▶ _WHAT YOU WILL DO_
Could you transcribe every record below exactly, leaving out any pictures?

▶ _EXTRACTED MATERIAL_
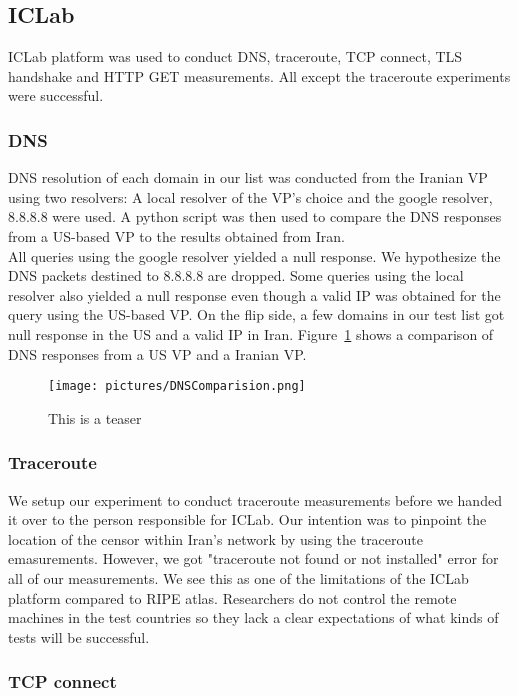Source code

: \subsection{ICLab}
ICLab platform was used to conduct DNS, traceroute, TCP connect, TLS handshake and HTTP GET measurements. All except the traceroute experiments were successful.
\subsubsection{DNS} DNS resolution of each domain in our list was conducted from the Iranian VP using two resolvers: A local resolver of the VP's choice and the google resolver, 8.8.8.8 were used. A python script was then used to compare the DNS responses from a US-based VP to the results obtained from Iran.\\ 
All queries using the google resolver yielded a null response. We hypothesize the DNS packets destined to 8.8.8.8 are dropped. Some queries using the local resolver also yielded a null response even though a valid IP was obtained for the query using the US-based VP. On the flip side, a few domains in our test list got null response in the US and a valid IP in Iran. Figure~\ref{fig:DNSCompare} shows a comparison of DNS responses from a US VP and a Iranian VP.\\

\begin{figure}
\texttt{[image: pictures/DNSComparision.png]}
  \caption{This is a teaser}
  \label{fig:DNSCompare}
\end{figure}

\subsubsection{Traceroute} We setup our experiment to conduct traceroute measurements before we handed it over to the person responsible for ICLab. Our intention was to pinpoint the location of the censor within Iran’s network by using the traceroute emasurements. However, we got "traceroute not found or not installed" error for all of our measurements. We see this as one of the limitations of the ICLab platform compared to RIPE atlas. Researchers do not control the remote machines in the test countries so they lack a clear expectations of what kinds of tests will be successful. \\
\subsubsection{TCP connect}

▶ _FINAL ANSWER_
Source code

: \subsection{ICLab}
ICLab platform was used to conduct DNS, traceroute, TCP connect, TLS handshake and HTTP GET measurements. All except the traceroute experiments were successful.
\subsubsection{DNS} DNS resolution of each domain in our list was conducted from the Iranian VP using two resolvers: A local resolver of the VP's choice and the google resolver, 8.8.8.8 were used. A python script was then used to compare the DNS responses from a US-based VP to the results obtained from Iran.\\ 
All queries using the google resolver yielded a null response. We hypothesize the DNS packets destined to 8.8.8.8 are dropped. Some queries using the local resolver also yielded a null response even though a valid IP was obtained for the query using the US-based VP. On the flip side, a few domains in our test list got null response in the US and a valid IP in Iran. Figure~\ref{fig:DNSCompare} shows a comparison of DNS responses from a US VP and a Iranian VP.\\

\begin{figure}
\texttt{[image: pictures/DNSComparision.png]}
  \caption{This is a teaser}
  \label{fig:DNSCompare}
\end{figure}

\subsubsection{Traceroute} We setup our experiment to conduct traceroute measurements before we handed it over to the person responsible for ICLab. Our intention was to pinpoint the location of the censor within Iran’s network by using the traceroute emasurements. However, we got "traceroute not found or not installed" error for all of our measurements. We see this as one of the limitations of the ICLab platform compared to RIPE atlas. Researchers do not control the remote machines in the test countries so they lack a clear expectations of what kinds of tests will be successful. \\
\subsubsection{TCP connect}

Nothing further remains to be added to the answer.